START RECORDS FOR THIS EXERCISE

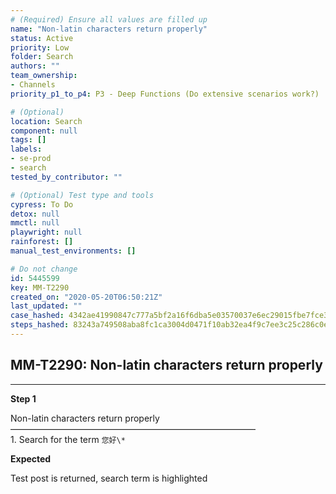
 ```yaml
---
# (Required) Ensure all values are filled up
name: "Non-latin characters return properly"
status: Active
priority: Low
folder: Search
authors: ""
team_ownership:
- Channels
priority_p1_to_p4: P3 - Deep Functions (Do extensive scenarios work?)

# (Optional)
location: Search
component: null
tags: []
labels:
- se-prod
- search
tested_by_contributor: ""

# (Optional) Test type and tools
cypress: To Do
detox: null
mmctl: null
playwright: null
rainforest: []
manual_test_environments: []

# Do not change
id: 5445599
key: MM-T2290
created_on: "2020-05-20T06:50:21Z"
last_updated: ""
case_hashed: 4342ae41990847c777a5bf2a16f6dba5e03570037e6ec29015fbe7fce38379c5b9b4fa65c63b025b5b2879ec44e9aac6
steps_hashed: 83243a749508aba8fc1ca3004d0471f10ab32ea4f9c7ee3c25c286c0e8755893d4d14bdb086a0da3c2373c03f896e2bd
---
```


<!-- (Auto-generated) Based on frontmatter's "key" and "name" -->

## MM-T2290: Non-latin characters return properly

---

**Step 1**

Non-latin characters return properly\
————————————————————————————\
1\. Search for the term `您好\*`

**Expected**

Test post is returned, search term is highlighted
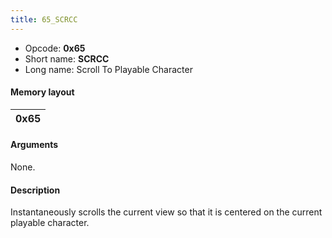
 ```yaml
---
title: 65_SCRCC
---
```


- Opcode: **0x65**
- Short name: **SCRCC**
- Long name: Scroll To Playable Character

#### Memory layout

| 0x65 |
|------|

#### Arguments

None.

#### Description

Instantaneously scrolls the current view so that it is centered on the current playable character.
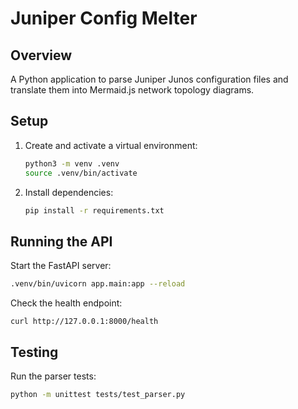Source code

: # Juniper Config Melter

## Overview
A Python application to parse Juniper Junos configuration files and translate them into Mermaid.js network topology diagrams.

## Setup
1. Create and activate a virtual environment:
   ```sh
   python3 -m venv .venv
   source .venv/bin/activate
   ```
2. Install dependencies:
   ```sh
   pip install -r requirements.txt
   ```

## Running the API
Start the FastAPI server:
```sh
.venv/bin/uvicorn app.main:app --reload
```

Check the health endpoint:
```
curl http://127.0.0.1:8000/health
```

## Testing
Run the parser tests:
```sh
python -m unittest tests/test_parser.py
``` 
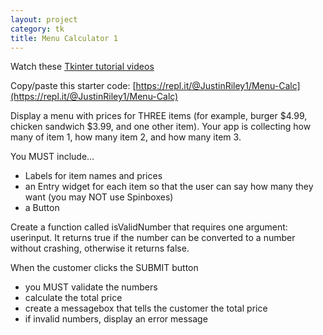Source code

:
 ```yaml
---
layout: project
category: tk
title: Menu Calculator 1
---
```

Watch these [Tkinter tutorial videos](https://drive.google.com/open?id=1gb9k1pepJA0bC8QmTcXv03PY7UyIBypb)

Copy/paste this starter code: [https://repl.it/@JustinRiley1/Menu-Calc](https://repl.it/@JustinRiley1/Menu-Calc)

Display a menu with prices for THREE items (for example, burger $4.99, chicken sandwich $3.99, and one other item). Your app is collecting how many of item 1, how many item 2, and how many item 3.

You MUST include...
- Labels for item names and prices
- an Entry widget for each item so that the user can say how many they want (you may NOT use Spinboxes)
- a Button

Create a function called isValidNumber that requires one argument: userinput. It returns true if the number can be converted to a number without crashing, otherwise it returns false.

When the customer clicks the SUBMIT button
  - you MUST validate the numbers
  - calculate the total price
  - create a messagebox that tells the customer the total price
  - if invalid numbers, display an error message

END RECORDS FOR THIS EXERCISE

* **TASK TO CARRY OUT**:
Produce an exact copy of the records above, leaving out the pictures.

* **ANSWER**:
 ```yaml
---
# (Required) Ensure all values are filled up
name: "Non-latin characters return properly"
status: Active
priority: Low
folder: Search
authors: ""
team_ownership:
- Channels
priority_p1_to_p4: P3 - Deep Functions (Do extensive scenarios work?)

# (Optional)
location: Search
component: null
tags: []
labels:
- se-prod
- search
tested_by_contributor: ""

# (Optional) Test type and tools
cypress: To Do
detox: null
mmctl: null
playwright: null
rainforest: []
manual_test_environments: []

# Do not change
id: 5445599
key: MM-T2290
created_on: "2020-05-20T06:50:21Z"
last_updated: ""
case_hashed: 4342ae41990847c777a5bf2a16f6dba5e03570037e6ec29015fbe7fce38379c5b9b4fa65c63b025b5b2879ec44e9aac6
steps_hashed: 83243a749508aba8fc1ca3004d0471f10ab32ea4f9c7ee3c25c286c0e8755893d4d14bdb086a0da3c2373c03f896e2bd
---
```


<!-- (Auto-generated) Based on frontmatter's "key" and "name" -->

## MM-T2290: Non-latin characters return properly

---

**Step 1**

Non-latin characters return properly\
————————————————————————————\
1\. Search for the term `您好\*`

**Expected**

Test post is returned, search term is highlighted
 ```yaml
---
title: 65_SCRCC
---
```


- Opcode: **0x65**
- Short name: **SCRCC**
- Long name: Scroll To Playable Character

#### Memory layout

| 0x65 |
|------|

#### Arguments

None.

#### Description

Instantaneously scrolls the current view so that it is centered on the current playable character.
Source code

: # Juniper Config Melter

## Overview
A Python application to parse Juniper Junos configuration files and translate them into Mermaid.js network topology diagrams.

## Setup
1. Create and activate a virtual environment:
   ```sh
   python3 -m venv .venv
   source .venv/bin/activate
   ```
2. Install dependencies:
   ```sh
   pip install -r requirements.txt
   ```

## Running the API
Start the FastAPI server:
```sh
.venv/bin/uvicorn app.main:app --reload
```

Check the health endpoint:
```
curl http://127.0.0.1:8000/health
```

## Testing
Run the parser tests:
```sh
python -m unittest tests/test_parser.py
``` 
Source code

:
 ```yaml
---
layout: project
category: tk
title: Menu Calculator 1
---
```

Watch these [Tkinter tutorial videos](https://drive.google.com/open?id=1gb9k1pepJA0bC8QmTcXv03PY7UyIBypb)

Copy/paste this starter code: [https://repl.it/@JustinRiley1/Menu-Calc](https://repl.it/@JustinRiley1/Menu-Calc)

Display a menu with prices for THREE items (for example, burger $4.99, chicken sandwich $3.99, and one other item). Your app is collecting how many of item 1, how many item 2, and how many item 3.

You MUST include...
- Labels for item names and prices
- an Entry widget for each item so that the user can say how many they want (you may NOT use Spinboxes)
- a Button

Create a function called isValidNumber that requires one argument: userinput. It returns true if the number can be converted to a number without crashing, otherwise it returns false.

When the customer clicks the SUBMIT button
  - you MUST validate the numbers
  - calculate the total price
  - create a messagebox that tells the customer the total price
  - if invalid numbers, display an error message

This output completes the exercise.